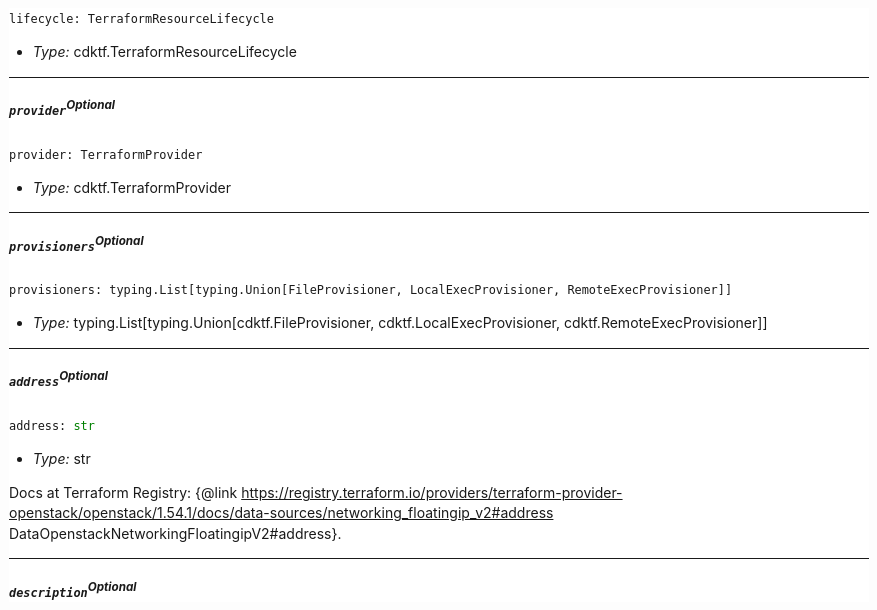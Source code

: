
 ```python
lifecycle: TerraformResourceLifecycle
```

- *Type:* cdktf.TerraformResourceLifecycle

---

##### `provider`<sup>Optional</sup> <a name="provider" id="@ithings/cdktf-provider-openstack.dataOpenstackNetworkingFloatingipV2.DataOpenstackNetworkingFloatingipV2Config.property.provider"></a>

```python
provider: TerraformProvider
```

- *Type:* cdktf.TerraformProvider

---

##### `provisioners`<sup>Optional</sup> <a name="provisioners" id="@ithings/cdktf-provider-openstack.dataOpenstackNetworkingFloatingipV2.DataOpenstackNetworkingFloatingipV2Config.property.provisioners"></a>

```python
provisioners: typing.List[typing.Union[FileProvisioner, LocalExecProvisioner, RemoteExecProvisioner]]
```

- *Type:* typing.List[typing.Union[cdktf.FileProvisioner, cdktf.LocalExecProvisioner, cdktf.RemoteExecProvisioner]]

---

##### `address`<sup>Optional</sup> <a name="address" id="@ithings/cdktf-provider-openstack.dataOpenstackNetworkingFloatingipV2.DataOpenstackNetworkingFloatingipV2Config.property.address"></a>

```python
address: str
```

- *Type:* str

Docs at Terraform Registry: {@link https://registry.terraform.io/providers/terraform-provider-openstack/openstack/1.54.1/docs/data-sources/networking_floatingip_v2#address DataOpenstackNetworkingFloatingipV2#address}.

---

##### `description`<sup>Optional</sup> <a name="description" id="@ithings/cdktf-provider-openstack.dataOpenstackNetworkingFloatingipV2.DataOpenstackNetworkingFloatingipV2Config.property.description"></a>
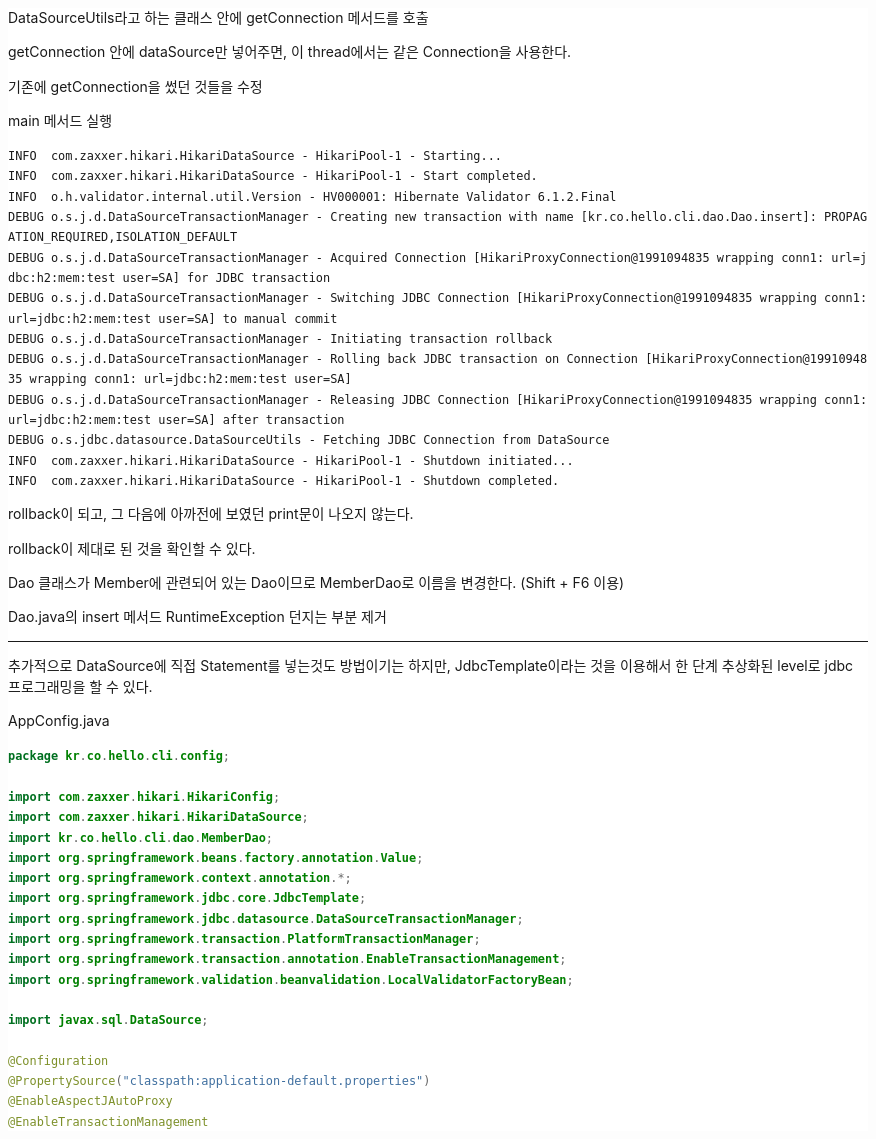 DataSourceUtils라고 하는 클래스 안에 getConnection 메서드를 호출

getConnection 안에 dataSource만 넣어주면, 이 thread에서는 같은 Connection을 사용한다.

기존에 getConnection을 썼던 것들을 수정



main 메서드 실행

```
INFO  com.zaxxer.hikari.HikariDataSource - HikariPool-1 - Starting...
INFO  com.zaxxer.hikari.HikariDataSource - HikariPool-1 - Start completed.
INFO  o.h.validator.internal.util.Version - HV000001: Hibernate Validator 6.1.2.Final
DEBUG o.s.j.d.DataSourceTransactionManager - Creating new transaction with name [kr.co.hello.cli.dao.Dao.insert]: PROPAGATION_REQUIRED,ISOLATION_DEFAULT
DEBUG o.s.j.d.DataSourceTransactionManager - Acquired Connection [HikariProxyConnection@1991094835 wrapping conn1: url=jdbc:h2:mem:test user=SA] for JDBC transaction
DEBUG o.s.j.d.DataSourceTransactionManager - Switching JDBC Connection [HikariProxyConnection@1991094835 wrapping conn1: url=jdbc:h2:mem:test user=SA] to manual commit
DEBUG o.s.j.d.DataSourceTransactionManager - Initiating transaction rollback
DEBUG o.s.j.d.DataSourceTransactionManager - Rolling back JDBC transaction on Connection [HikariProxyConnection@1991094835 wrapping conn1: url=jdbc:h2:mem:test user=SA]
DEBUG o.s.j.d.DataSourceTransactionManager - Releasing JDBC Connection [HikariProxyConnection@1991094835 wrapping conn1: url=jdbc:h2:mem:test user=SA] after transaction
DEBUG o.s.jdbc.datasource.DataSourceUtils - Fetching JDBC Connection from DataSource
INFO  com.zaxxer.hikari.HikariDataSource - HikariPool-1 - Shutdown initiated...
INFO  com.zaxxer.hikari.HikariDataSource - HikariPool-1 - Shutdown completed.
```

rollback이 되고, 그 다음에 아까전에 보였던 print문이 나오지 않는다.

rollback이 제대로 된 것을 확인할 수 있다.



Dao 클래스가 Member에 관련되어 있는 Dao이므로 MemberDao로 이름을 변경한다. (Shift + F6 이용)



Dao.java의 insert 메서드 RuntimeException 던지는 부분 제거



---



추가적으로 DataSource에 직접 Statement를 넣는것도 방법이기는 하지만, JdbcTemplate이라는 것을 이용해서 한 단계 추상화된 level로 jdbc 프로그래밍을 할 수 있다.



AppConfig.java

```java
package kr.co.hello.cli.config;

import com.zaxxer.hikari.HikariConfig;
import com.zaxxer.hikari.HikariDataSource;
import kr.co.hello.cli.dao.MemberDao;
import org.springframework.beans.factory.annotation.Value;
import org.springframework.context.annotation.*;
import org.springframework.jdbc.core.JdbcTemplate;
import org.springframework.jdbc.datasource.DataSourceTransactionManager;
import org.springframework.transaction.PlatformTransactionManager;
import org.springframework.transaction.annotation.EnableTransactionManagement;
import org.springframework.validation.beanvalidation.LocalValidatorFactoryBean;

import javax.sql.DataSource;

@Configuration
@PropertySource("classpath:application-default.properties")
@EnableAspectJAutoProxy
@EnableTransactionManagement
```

§ Instructions for the task:
Every line of the records that includes the word "INFO" should be gathered.

§ Solution to this task:
INFO  com.zaxxer.hikari.HikariDataSource - HikariPool-1 - Starting...
INFO  com.zaxxer.hikari.HikariDataSource - HikariPool-1 - Start completed.
INFO  o.h.validator.internal.util.Version - HV000001: Hibernate Validator 6.1.2.Final
INFO  com.zaxxer.hikari.HikariDataSource - HikariPool-1 - Shutdown initiated...
INFO  com.zaxxer.hikari.HikariDataSource - HikariPool-1 - Shutdown completed.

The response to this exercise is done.